Ari Libsker (Hebrew: ארי ליבסקר), born in Haifa, is a young Israeli filmmaker and journalist. He has made several documentaries.

One of his first ones, Circumcision (Israel 2004, 30 min, channel 2) dealt with the affection of circumcision on the sex life of Jewish people, connecting it to castration. Channel 2 tried to censor the movie and in the end broad-casted it at a late hour. The movie got a lot of responses and critics. A year later Libsker made The Home Poem (Israel 2006, 60 min.) a movie that followed three people, one of them his grandmother and their relation to home. (The name "Home Poem" is in respect to the same titled book by poet Aharon Shabtai).

Daily Libsker is a film tutor and a business journalist for Firma magazine (Globes), the Israeli financial paper.

In the late 1990s he founded, with others the "Free Academy" group. Since 2004 he co-edits Maayan Magazine, a magazine of poetry and ideas, and the film magazine Maarvon. One of their exhibitions was named "I Slept with Ari Libsker" and was held on a roof in Tel Aviv, another one was named "Sharon" on the connection between the wealthy Sharon plain area in Israel and the late PM Ariel Sharon.

In May 2006 Libsker presented a video work called "Magic 2" at the exhibition Doron that refers to Doron Sabag, exhibited in the Minshar gallery of Tel Aviv. It dealt with art and workers rights.
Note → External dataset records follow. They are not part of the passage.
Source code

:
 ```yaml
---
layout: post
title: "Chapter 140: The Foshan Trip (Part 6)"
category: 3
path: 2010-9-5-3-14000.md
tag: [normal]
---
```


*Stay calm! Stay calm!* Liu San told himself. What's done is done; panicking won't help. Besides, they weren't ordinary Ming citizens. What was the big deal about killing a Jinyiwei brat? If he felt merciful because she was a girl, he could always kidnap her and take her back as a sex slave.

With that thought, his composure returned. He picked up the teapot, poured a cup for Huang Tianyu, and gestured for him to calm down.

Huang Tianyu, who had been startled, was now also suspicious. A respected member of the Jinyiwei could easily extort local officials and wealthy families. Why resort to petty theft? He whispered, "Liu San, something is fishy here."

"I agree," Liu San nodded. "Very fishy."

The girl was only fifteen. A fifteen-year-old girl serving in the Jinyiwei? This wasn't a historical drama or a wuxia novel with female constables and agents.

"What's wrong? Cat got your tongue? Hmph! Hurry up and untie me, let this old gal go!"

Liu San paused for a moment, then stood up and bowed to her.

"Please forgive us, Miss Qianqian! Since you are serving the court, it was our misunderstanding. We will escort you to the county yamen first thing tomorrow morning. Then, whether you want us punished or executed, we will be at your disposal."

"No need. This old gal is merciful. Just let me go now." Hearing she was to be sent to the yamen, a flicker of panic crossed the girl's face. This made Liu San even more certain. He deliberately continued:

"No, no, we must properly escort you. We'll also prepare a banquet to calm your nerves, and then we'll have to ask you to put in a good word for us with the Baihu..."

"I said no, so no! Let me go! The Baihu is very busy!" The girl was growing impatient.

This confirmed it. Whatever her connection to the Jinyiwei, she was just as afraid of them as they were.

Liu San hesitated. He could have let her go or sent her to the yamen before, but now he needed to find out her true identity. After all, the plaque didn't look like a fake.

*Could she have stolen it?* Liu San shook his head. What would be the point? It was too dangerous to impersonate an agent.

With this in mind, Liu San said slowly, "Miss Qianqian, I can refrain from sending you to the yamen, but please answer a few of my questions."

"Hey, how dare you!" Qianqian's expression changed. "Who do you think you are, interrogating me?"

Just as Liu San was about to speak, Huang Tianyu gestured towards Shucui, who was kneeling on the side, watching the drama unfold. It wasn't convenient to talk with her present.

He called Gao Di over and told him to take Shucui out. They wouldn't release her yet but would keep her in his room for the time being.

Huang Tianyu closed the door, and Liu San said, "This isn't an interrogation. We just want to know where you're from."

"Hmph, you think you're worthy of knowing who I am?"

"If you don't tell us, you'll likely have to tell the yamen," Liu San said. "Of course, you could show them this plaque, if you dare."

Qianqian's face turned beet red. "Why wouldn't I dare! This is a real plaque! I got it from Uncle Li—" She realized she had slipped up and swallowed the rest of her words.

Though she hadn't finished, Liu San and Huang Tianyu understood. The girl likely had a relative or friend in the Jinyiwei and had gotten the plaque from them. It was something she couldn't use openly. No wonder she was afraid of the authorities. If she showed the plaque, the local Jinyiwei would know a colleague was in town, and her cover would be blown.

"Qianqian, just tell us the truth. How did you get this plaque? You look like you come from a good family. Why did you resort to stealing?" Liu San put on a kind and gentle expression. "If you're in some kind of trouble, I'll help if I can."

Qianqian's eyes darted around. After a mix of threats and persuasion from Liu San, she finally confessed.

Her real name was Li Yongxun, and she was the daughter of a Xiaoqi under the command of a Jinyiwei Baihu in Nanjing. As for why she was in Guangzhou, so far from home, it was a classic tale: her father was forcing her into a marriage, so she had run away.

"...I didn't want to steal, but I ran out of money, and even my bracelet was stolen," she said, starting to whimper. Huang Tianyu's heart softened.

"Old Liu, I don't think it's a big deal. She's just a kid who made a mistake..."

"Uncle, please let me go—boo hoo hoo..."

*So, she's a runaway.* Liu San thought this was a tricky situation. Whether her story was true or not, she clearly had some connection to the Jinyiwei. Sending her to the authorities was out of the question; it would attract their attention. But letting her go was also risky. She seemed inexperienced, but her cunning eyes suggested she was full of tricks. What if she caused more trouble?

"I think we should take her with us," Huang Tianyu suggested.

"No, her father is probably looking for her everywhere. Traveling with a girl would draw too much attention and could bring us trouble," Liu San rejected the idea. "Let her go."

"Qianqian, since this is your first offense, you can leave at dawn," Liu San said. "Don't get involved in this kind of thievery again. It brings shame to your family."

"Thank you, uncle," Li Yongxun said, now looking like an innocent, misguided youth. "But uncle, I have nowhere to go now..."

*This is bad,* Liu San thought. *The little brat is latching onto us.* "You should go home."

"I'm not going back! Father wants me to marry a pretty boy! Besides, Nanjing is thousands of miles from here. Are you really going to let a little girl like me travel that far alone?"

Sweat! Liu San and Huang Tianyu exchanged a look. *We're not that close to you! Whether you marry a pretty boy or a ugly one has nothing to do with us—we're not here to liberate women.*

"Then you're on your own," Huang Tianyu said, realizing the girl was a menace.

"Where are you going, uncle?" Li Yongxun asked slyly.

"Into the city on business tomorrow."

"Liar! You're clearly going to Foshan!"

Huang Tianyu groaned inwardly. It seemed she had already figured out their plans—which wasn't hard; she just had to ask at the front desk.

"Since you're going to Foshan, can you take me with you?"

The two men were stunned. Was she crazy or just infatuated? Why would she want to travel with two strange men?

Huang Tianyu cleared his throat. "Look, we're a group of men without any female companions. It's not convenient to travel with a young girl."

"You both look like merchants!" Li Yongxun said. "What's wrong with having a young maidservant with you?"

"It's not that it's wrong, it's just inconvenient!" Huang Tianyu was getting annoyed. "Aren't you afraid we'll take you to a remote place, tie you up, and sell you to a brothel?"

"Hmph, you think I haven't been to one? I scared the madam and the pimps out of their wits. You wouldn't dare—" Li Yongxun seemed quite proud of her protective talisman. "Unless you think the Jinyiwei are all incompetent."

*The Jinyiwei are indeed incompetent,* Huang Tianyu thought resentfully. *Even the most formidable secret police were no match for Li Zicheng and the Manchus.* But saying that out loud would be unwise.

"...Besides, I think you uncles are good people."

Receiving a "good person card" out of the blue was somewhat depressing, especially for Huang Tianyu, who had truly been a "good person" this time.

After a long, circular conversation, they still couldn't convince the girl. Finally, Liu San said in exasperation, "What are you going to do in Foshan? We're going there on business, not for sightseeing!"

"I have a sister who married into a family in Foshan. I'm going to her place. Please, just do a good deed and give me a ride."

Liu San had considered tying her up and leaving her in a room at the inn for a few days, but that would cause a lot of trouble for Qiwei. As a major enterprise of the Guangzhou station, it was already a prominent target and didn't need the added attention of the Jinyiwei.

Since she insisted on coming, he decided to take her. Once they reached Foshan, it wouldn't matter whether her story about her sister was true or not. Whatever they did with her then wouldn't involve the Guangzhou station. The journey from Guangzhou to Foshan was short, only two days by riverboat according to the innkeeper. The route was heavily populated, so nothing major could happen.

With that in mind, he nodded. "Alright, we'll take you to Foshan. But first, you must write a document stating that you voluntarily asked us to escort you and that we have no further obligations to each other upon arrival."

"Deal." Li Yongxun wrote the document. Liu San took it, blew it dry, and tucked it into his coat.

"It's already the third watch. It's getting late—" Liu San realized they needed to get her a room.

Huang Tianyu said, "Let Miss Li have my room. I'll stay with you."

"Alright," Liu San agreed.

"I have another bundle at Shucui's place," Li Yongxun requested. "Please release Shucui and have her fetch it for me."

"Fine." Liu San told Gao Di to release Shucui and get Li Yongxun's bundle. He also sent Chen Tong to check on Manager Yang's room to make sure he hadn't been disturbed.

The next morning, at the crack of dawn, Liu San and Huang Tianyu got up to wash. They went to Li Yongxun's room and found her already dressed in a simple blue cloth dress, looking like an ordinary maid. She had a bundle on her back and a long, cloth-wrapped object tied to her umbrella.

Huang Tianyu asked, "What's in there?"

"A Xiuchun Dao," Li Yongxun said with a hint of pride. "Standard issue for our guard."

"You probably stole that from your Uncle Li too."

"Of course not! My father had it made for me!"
In 2007 Libsker worked on a feature documentary film called Stalags. During the early 1960s in Israel and the Adolf Eichmann trial "Stalags" were pornographic booklet describing masochistic brutal sex relationship between Nazi women wardens and concentration camp prisoners. The film analyzes the reasons behind the phenomenon.

On September 6, 2007 Libsker was interviewed by The New York Times on pre-release of his film. He said in part, “I realized that the first Holocaust pictures I saw, as one who grew up here, were of naked women. We were in elementary school. I remember how embarrassed we were.”.[1].